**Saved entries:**
--- --- ---
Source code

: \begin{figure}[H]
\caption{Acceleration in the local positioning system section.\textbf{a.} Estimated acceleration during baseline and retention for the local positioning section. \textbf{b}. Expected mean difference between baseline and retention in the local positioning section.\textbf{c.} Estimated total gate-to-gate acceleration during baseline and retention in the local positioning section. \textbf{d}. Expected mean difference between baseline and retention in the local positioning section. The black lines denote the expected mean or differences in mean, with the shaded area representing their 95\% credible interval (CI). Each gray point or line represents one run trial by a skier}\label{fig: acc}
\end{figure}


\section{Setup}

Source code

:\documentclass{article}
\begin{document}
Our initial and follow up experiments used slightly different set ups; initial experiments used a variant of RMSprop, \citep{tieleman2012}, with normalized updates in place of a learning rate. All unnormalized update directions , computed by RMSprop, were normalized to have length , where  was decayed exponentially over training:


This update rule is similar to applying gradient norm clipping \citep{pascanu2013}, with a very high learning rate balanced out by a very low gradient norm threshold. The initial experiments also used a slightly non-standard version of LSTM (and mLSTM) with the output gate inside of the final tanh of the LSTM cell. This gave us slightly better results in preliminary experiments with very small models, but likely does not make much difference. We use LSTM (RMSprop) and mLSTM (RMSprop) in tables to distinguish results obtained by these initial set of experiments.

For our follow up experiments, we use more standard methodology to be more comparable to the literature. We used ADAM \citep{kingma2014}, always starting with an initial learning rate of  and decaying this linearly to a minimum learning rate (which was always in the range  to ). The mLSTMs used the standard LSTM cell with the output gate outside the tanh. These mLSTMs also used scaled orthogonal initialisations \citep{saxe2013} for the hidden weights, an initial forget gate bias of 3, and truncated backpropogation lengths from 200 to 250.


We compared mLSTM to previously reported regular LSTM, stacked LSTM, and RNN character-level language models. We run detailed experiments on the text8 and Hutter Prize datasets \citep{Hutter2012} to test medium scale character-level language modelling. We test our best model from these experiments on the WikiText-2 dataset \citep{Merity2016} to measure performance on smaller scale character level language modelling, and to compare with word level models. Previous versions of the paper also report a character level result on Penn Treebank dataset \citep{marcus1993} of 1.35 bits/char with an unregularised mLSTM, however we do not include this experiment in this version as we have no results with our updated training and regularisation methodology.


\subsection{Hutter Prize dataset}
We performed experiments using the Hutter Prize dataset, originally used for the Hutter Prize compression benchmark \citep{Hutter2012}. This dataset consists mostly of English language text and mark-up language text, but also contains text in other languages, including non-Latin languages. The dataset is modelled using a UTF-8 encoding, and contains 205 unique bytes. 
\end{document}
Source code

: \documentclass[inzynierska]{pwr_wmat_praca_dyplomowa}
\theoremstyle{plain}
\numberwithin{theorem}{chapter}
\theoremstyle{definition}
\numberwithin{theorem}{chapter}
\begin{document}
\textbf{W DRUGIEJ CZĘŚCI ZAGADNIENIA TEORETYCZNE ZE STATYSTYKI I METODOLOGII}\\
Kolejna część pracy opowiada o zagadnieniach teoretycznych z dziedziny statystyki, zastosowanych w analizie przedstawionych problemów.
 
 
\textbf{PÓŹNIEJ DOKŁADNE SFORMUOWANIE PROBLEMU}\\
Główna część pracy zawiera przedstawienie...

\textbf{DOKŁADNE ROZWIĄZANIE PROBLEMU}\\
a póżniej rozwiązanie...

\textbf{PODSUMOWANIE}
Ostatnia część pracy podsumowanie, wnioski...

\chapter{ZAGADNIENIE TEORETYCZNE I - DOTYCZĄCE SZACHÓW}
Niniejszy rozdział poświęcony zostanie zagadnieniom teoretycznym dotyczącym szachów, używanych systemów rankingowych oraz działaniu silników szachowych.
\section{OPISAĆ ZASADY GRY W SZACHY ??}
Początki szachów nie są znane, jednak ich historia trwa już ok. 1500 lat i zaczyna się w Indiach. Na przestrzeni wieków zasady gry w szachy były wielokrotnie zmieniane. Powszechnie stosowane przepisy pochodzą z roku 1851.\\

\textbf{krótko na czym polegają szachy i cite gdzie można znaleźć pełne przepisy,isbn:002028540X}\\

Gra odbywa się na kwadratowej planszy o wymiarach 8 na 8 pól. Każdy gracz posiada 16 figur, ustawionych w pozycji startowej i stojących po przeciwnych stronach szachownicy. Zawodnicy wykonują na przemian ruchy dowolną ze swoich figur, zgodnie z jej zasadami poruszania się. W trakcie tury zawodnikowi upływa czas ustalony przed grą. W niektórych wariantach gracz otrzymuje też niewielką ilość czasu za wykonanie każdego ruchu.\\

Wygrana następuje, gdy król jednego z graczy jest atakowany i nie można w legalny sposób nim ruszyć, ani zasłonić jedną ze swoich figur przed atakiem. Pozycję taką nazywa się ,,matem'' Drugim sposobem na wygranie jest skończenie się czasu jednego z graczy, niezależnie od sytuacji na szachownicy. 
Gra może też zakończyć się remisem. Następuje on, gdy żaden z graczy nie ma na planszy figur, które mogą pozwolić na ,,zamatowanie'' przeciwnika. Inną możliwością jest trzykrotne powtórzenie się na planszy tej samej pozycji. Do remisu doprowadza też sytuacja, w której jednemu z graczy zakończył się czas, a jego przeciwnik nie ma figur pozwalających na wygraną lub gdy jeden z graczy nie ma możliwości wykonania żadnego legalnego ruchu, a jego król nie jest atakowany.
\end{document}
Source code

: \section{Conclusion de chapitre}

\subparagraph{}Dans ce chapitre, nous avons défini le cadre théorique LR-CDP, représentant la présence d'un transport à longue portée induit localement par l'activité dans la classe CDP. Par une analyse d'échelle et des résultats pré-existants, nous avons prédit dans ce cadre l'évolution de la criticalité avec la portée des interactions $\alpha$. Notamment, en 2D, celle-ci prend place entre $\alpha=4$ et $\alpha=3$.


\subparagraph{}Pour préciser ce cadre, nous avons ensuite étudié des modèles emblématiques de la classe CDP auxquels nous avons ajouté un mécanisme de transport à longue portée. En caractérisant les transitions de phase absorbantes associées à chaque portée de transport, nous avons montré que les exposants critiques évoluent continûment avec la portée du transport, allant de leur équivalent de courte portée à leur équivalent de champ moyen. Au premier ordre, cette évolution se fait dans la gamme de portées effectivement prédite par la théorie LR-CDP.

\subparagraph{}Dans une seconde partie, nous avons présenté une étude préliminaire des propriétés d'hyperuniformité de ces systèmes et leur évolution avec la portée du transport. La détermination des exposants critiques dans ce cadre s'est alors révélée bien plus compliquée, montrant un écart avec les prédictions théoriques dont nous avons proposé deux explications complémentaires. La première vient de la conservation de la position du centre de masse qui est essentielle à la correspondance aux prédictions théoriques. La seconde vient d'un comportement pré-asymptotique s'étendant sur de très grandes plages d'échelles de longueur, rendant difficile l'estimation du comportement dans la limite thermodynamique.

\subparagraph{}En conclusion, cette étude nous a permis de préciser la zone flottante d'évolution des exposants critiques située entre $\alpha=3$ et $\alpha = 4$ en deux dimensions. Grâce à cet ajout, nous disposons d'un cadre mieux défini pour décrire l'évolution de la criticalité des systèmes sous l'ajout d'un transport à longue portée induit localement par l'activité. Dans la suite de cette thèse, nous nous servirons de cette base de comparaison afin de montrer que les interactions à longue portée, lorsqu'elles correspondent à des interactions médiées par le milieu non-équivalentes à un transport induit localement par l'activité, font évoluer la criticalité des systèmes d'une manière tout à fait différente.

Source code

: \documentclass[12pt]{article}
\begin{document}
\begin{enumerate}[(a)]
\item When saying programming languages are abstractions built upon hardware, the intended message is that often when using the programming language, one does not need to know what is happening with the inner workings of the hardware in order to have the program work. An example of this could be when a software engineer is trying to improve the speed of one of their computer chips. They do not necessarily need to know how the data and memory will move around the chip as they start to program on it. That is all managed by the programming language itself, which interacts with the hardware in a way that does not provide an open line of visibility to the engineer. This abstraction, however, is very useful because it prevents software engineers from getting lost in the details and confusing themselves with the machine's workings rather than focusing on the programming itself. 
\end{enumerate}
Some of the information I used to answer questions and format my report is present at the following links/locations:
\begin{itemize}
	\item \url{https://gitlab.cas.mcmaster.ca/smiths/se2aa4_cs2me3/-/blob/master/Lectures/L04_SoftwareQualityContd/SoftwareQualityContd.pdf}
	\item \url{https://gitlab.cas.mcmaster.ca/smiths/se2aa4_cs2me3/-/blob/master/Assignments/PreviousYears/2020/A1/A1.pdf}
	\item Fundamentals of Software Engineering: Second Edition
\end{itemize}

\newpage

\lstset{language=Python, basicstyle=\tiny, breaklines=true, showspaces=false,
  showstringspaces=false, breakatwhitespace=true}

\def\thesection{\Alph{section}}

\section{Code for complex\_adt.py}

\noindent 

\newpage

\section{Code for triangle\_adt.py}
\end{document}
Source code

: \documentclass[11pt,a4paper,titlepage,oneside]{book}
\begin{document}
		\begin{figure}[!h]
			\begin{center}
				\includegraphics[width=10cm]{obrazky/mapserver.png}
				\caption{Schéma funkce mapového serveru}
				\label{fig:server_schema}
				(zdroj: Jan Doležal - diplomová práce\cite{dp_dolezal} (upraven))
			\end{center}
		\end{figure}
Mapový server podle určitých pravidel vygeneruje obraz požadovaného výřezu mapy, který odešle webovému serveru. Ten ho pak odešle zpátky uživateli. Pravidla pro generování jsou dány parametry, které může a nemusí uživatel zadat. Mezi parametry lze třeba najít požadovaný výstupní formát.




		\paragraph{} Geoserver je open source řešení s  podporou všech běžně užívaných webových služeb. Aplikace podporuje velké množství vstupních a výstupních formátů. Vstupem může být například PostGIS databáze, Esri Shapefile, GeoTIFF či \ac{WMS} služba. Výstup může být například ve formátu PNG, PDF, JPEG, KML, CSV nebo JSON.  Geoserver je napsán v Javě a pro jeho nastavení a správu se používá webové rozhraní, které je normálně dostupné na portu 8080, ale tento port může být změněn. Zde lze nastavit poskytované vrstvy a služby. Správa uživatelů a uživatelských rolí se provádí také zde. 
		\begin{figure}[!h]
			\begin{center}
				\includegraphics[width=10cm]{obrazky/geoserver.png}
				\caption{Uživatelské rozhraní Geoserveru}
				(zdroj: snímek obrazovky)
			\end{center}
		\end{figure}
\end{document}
--- --- ---
For the string "master", work out how many lines of the data contain it; answer with the number alone.

**Your response:**
2